---- Given data

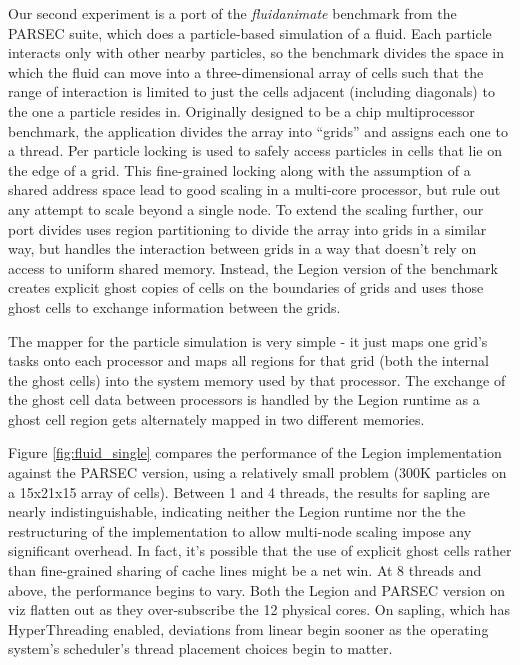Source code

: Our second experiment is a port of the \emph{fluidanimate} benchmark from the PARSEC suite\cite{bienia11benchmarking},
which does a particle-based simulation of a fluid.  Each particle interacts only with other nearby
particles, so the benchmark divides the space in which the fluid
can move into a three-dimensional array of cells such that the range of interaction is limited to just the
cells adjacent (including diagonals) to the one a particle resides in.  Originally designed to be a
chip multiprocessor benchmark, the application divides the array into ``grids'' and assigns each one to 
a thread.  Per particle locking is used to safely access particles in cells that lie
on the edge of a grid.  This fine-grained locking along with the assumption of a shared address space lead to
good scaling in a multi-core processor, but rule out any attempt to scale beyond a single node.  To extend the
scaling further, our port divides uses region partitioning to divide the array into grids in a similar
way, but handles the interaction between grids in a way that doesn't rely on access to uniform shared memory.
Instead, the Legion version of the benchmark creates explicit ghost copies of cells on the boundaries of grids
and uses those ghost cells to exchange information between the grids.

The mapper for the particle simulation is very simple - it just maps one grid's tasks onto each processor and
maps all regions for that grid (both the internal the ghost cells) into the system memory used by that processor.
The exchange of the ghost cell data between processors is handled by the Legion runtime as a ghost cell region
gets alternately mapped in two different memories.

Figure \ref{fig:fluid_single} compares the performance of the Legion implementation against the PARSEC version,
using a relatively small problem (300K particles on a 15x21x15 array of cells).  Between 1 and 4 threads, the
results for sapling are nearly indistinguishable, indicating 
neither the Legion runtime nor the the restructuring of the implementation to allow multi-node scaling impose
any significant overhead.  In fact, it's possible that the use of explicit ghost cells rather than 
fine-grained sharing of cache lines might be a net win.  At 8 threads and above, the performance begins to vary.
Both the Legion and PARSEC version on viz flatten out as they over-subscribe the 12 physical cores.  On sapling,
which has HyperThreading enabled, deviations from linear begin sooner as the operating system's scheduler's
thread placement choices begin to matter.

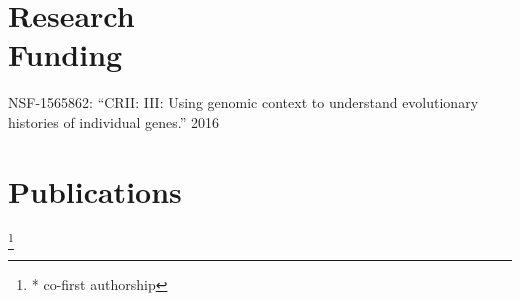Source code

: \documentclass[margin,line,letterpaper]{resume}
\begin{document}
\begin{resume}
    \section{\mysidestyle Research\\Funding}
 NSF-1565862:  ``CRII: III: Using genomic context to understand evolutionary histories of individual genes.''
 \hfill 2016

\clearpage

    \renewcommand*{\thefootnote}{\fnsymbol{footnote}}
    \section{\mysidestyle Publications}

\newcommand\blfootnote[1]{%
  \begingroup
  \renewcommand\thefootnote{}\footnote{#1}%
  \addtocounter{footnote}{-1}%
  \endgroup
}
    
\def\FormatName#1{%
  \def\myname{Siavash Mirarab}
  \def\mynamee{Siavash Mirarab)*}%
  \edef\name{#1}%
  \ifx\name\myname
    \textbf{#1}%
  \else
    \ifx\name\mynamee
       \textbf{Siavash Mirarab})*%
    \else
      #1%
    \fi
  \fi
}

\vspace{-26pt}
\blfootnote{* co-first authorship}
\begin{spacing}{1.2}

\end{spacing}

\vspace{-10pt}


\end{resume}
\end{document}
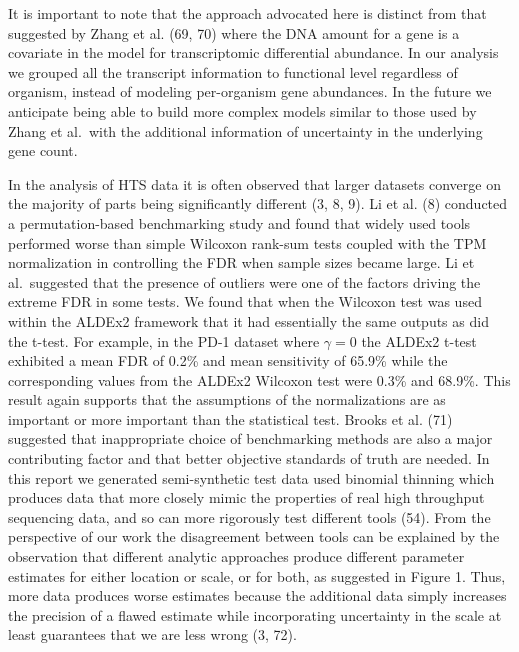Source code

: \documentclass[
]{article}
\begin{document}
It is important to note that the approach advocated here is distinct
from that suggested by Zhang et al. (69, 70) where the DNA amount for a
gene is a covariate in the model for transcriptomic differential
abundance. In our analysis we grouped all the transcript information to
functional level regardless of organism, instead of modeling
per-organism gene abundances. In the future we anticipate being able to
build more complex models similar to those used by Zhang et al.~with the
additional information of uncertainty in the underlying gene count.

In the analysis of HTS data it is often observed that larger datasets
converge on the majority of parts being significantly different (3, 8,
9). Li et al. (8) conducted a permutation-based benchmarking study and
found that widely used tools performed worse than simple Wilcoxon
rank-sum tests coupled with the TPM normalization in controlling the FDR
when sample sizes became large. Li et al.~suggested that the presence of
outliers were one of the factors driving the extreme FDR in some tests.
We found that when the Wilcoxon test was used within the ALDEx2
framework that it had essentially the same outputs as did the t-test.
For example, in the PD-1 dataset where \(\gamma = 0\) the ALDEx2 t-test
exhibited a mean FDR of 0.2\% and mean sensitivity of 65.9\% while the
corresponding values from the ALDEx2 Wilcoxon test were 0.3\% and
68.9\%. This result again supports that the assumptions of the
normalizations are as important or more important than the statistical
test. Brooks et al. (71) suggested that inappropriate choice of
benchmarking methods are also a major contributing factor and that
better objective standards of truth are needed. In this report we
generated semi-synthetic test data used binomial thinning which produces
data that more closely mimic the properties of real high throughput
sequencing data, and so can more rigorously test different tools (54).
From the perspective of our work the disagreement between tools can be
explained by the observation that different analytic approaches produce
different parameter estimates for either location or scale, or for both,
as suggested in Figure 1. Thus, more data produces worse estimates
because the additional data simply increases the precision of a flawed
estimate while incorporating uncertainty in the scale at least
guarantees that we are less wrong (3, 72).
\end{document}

--------

Your task:
From the line that has "exhibited a mean" through the line that has "test. Brooks et", copy every line exactly as it appears above, and leave out all others.

Written response:
exhibited a mean FDR of 0.2\% and mean sensitivity of 65.9\% while the
corresponding values from the ALDEx2 Wilcoxon test were 0.3\% and
68.9\%. This result again supports that the assumptions of the
normalizations are as important or more important than the statistical
test. Brooks et al. (71) suggested that inappropriate choice of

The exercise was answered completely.